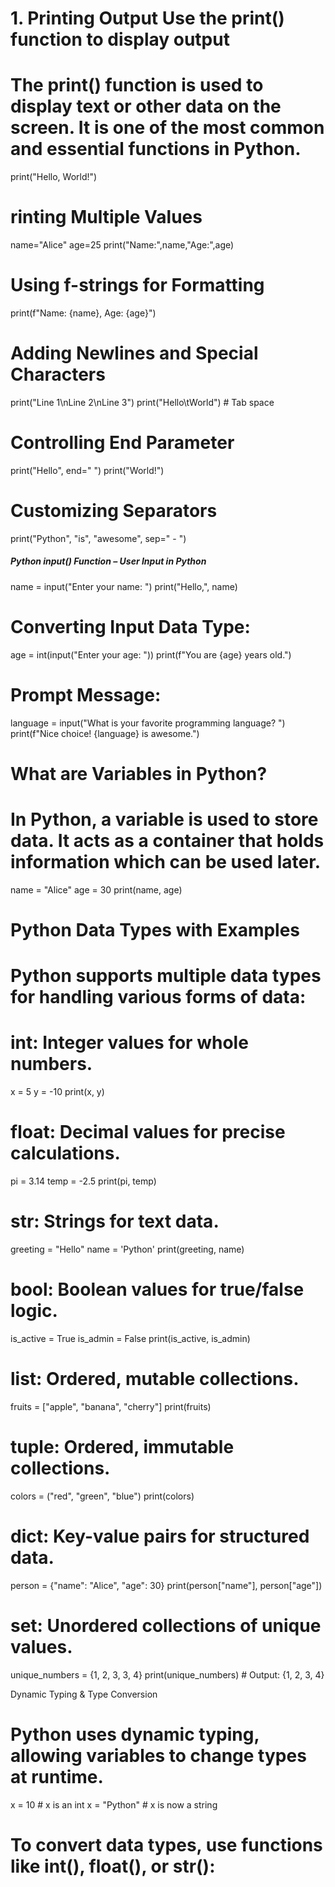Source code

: # 1. Printing Output Use the print() function to display output
# The print() function is used to display text or other data on the screen. It is one of the most common and essential functions in Python.

print("Hello, World!")


# rinting Multiple Values
name="Alice"
age=25
print("Name:",name,"Age:",age)

# Using f-strings for Formatting
print(f"Name: {name}, Age: {age}")

# Adding Newlines and Special Characters
print("Line 1\nLine 2\nLine 3")
print("Hello\tWorld") # Tab space


# Controlling End Parameter
print("Hello", end=" ")
print("World!")

# Customizing Separators
print("Python", "is", "awesome", sep=" - ")


##### Python input() Function – User Input in Python
name = input("Enter your name: ")
print("Hello,", name)

# Converting Input Data Type:
age = int(input("Enter your age: "))
print(f"You are {age} years old.")

# Prompt Message:
language = input("What is your favorite programming language? ")
print(f"Nice choice! {language} is awesome.")

# What are Variables in Python?

# In Python, a variable is used to store data. It acts as a container that holds information which can be used later.

name = "Alice"
age = 30
print(name, age)

# Python Data Types with Examples

# Python supports multiple data types for handling various forms of data:

# int: Integer values for whole numbers.

x = 5
y = -10
print(x, y)

# float: Decimal values for precise calculations.

pi = 3.14
temp = -2.5
print(pi, temp)

# str: Strings for text data.

greeting = "Hello"
name = 'Python'
print(greeting, name)

# bool: Boolean values for true/false logic.

is_active = True
is_admin = False
print(is_active, is_admin)

# list: Ordered, mutable collections.

fruits = ["apple", "banana", "cherry"]
print(fruits)

# tuple: Ordered, immutable collections.

colors = ("red", "green", "blue")
print(colors)

# dict: Key-value pairs for structured data.

person = {"name": "Alice", "age": 30}
print(person["name"], person["age"])

# set: Unordered collections of unique values.

unique_numbers = {1, 2, 3, 3, 4}
print(unique_numbers)  # Output: {1, 2, 3, 4}

Dynamic Typing & Type Conversion

# Python uses dynamic typing, allowing variables to change types at runtime.

x = 10      # x is an int
x = "Python"  # x is now a string

# To convert data types, use functions like int(), float(), or str():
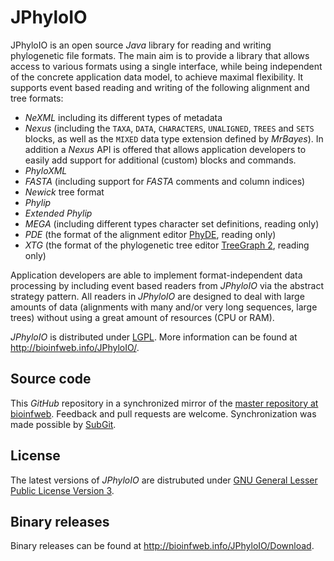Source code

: # JPhyloIO

JPhyloIO is an open source *Java* library for reading and writing phylogenetic file formats. The main aim is to provide a library that allows access to various formats using a single interface, while being independent of the concrete application data model, to achieve maximal flexibility. It supports event based reading and writing of the following alignment and tree formats:

* *NeXML* including its different types of metadata
* *Nexus* (including the `TAXA`, `DATA`, `CHARACTERS`, `UNALIGNED`, `TREES` and `SETS` blocks, as well as the `MIXED` data type extension defined by *MrBayes*). In addition a *Nexus* API is offered that allows application developers to easily add support for additional (custom) blocks and commands.
* *PhyloXML*
* *FASTA* (including support for *FASTA* comments and column indices)
* *Newick* tree format
* *Phylip*
* *Extended Phylip*
* *MEGA* (including different types character set definitions, reading only)
* *PDE* (the format of the alignment editor [PhyDE](http://phyde.de/), reading only)
* *XTG* (the format of the phylogenetic tree editor [TreeGraph 2](http://treegraph.bioinfweb.info/), reading only)

Application developers are able to implement format-independent data processing by including event based readers from *JPhyloIO* via the abstract strategy pattern. All readers in *JPhyloIO* are designed to deal with large amounts of data (alignments with many and/or very long sequences, large trees) without using a great amount of resources (CPU or RAM).

*JPhyloIO* is distributed under [LGPL](http://bioinfweb.info/JPhyloIO/License/LGPL). More information can be found at http://bioinfweb.info/JPhyloIO/.

## Source code

This *GitHub* repository in a synchronized mirror of the [master repository at bioinfweb](http://bioinfweb.info/Code/sventon/repos/JPhyloIO/list/). Feedback and pull requests are welcome. Synchronization was made possible by [SubGit](https://subgit.com/).

## License

The latest versions of *JPhyloIO* are distrubuted under [GNU General Lesser Public License Version 3](http://bioinfweb.info/JPhyloIO/License/LGPL).

## Binary releases

Binary releases can be found at http://bioinfweb.info/JPhyloIO/Download.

________

What you should do –
Repeat verbatim the lines between the start of the data and the line containing "now a string", both ends included, omitting all pictures.

Solved exercise –
Source code

: # 1. Printing Output Use the print() function to display output
# The print() function is used to display text or other data on the screen. It is one of the most common and essential functions in Python.

print("Hello, World!")


# rinting Multiple Values
name="Alice"
age=25
print("Name:",name,"Age:",age)

# Using f-strings for Formatting
print(f"Name: {name}, Age: {age}")

# Adding Newlines and Special Characters
print("Line 1\nLine 2\nLine 3")
print("Hello\tWorld") # Tab space


# Controlling End Parameter
print("Hello", end=" ")
print("World!")

# Customizing Separators
print("Python", "is", "awesome", sep=" - ")


##### Python input() Function – User Input in Python
name = input("Enter your name: ")
print("Hello,", name)

# Converting Input Data Type:
age = int(input("Enter your age: "))
print(f"You are {age} years old.")

# Prompt Message:
language = input("What is your favorite programming language? ")
print(f"Nice choice! {language} is awesome.")

# What are Variables in Python?

# In Python, a variable is used to store data. It acts as a container that holds information which can be used later.

name = "Alice"
age = 30
print(name, age)

# Python Data Types with Examples

# Python supports multiple data types for handling various forms of data:

# int: Integer values for whole numbers.

x = 5
y = -10
print(x, y)

# float: Decimal values for precise calculations.

pi = 3.14
temp = -2.5
print(pi, temp)

# str: Strings for text data.

greeting = "Hello"
name = 'Python'
print(greeting, name)

# bool: Boolean values for true/false logic.

is_active = True
is_admin = False
print(is_active, is_admin)

# list: Ordered, mutable collections.

fruits = ["apple", "banana", "cherry"]
print(fruits)

# tuple: Ordered, immutable collections.

colors = ("red", "green", "blue")
print(colors)

# dict: Key-value pairs for structured data.

person = {"name": "Alice", "age": 30}
print(person["name"], person["age"])

# set: Unordered collections of unique values.

unique_numbers = {1, 2, 3, 3, 4}
print(unique_numbers)  # Output: {1, 2, 3, 4}

Dynamic Typing & Type Conversion

# Python uses dynamic typing, allowing variables to change types at runtime.

x = 10      # x is an int
x = "Python"  # x is now a string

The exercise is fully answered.